Braun criticizes city's parking meter deal

January 3, 2011 (CHICAGO)

Carol Moseley Braun said Monday that the city was "snookered" by the investment company Morgan Stanley, which financed the deal to lease Chicago's parking meters to a private company. Braun said the meters were worth a lot more than the $1.2 billion paid for them, and she vowed that if elected mayor, she'd work to recover the city's losses.

"It was bad deal for Chicago and it continues to threaten to be bad for the next 75 years," said Moseley Braun.

Mayoral candidate Gery Chico challenged Braun to come up with specific plans to win a lawsuit that would not only undo the deal but repay the money.

"You can't wager with the taxpayers' money, the city treasury, to hope that some wild lawsuit will pay the dividends," he said.

Chico says he opposes the deal but accuses other candidates of holding out false hope of getting out of the deal.

Other mayoral hopefuls have expressed their interest in reversing the deal.

"This is a bad deal, and I think the next administration has to put forth a genuine effort to try and renegotiate this deal," candidate Miguel del Valle.

Alderman Scott Waguespack of the 32nd Ward voted against the deal two years ago. He says getting out of it now would be expensive. The city has already spent nearly all of the money.
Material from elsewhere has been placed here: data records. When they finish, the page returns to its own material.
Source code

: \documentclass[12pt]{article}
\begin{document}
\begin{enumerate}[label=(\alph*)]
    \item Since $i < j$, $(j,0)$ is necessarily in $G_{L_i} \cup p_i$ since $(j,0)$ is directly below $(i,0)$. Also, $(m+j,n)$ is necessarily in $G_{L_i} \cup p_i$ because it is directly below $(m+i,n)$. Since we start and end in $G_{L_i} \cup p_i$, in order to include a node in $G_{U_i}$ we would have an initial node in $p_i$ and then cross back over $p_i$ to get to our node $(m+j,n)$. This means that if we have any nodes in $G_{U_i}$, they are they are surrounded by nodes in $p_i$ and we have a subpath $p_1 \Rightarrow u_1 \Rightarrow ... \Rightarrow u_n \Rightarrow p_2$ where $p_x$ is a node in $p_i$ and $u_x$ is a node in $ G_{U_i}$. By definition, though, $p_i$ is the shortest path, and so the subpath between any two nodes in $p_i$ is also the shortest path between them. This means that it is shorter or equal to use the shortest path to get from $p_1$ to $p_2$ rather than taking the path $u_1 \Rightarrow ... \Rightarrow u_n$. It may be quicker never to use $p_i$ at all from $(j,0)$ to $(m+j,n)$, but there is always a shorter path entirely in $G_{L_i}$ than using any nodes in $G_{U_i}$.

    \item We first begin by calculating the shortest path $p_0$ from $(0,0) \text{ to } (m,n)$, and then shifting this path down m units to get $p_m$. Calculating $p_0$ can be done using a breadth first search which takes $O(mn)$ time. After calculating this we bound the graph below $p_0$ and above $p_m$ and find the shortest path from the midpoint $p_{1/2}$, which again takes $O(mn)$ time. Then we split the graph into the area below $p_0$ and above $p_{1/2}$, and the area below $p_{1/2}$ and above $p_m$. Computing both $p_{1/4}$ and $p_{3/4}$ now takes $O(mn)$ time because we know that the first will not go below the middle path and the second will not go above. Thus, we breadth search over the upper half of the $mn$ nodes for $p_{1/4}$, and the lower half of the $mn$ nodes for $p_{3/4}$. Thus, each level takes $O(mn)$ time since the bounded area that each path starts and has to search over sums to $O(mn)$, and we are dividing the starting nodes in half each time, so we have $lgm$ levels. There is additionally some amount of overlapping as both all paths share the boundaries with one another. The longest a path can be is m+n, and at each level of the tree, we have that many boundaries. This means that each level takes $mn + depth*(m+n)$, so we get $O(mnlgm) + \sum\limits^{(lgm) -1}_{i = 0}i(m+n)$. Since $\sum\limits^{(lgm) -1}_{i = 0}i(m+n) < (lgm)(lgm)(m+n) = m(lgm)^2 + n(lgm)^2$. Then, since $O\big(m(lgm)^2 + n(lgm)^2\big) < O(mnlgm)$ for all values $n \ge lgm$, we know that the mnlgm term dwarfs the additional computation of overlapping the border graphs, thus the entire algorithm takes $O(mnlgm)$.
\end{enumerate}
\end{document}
"We would have to pay it back somehow. There's no getting out of jail free on this one," Waguespack said.

Legal experts say just about the only way the city could get out of the deal is for the private company to fail to live up to its end of the contract.

"The city is in a very ticklish place. Unless there's a court find of illegality, I think it would be very risky indeed for the city not to comply with its obligations," said Dean Harold Krent, IIT Chicago Kent Law School.
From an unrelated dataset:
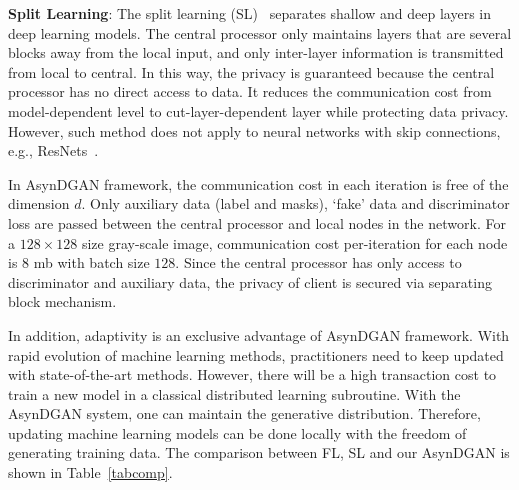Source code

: \textbf{Split Learning}: 
The split learning (SL)~\cite{vepakomma2018split} separates shallow and deep layers in deep learning models. The central processor only maintains layers that are several blocks away from the local input, and only inter-layer information is transmitted from local to central. In this way, the privacy is guaranteed because the central processor has no direct access to data. It reduces the communication cost from model-dependent level to cut-layer-dependent layer while protecting data privacy. However, such method does not apply to neural networks with skip connections, e.g., ResNets~\cite{he2016resnet}. 

In AsynDGAN framework, the communication cost in each iteration is free of the dimension $d$. Only auxiliary data (label and masks), `fake' data and discriminator loss are passed between the central processor and local nodes in the network. For a $128\times128$ size gray-scale image, communication cost per-iteration for each node is $8$ mb with batch size $128$. Since the central processor has only access to discriminator and auxiliary data, the privacy of client is secured via separating block mechanism. 


In addition, adaptivity is an exclusive advantage of AsynDGAN framework. With rapid  evolution of machine learning methods, practitioners need to keep updated with state-of-the-art methods. However, there will be a high transaction cost to train a new model in a classical distributed learning subroutine. With the AsynDGAN system, one can maintain the generative distribution. Therefore, updating machine learning models can be done locally with the freedom of generating training data. The comparison between FL, SL and our AsynDGAN is shown in Table~\ref{tabcomp}.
Parking one's car in the city got more expensive as rates at meters rose with the start of the New Year. It's an additional thorn in the side of many Chicago residents who believe they are already paying too much for parking.

"If they can make it cheaper, get whatever kind of deal, I mean, it would benefit everybody," said Anne Nathan.

There is already a lawsuit that was filed in this matter more than a year ago which basically alleges the city has no constitutional right to lease space on public streets to a private company. Even if that suit wins, however, no one has suggested how the city might repay the billion dollars it has spent.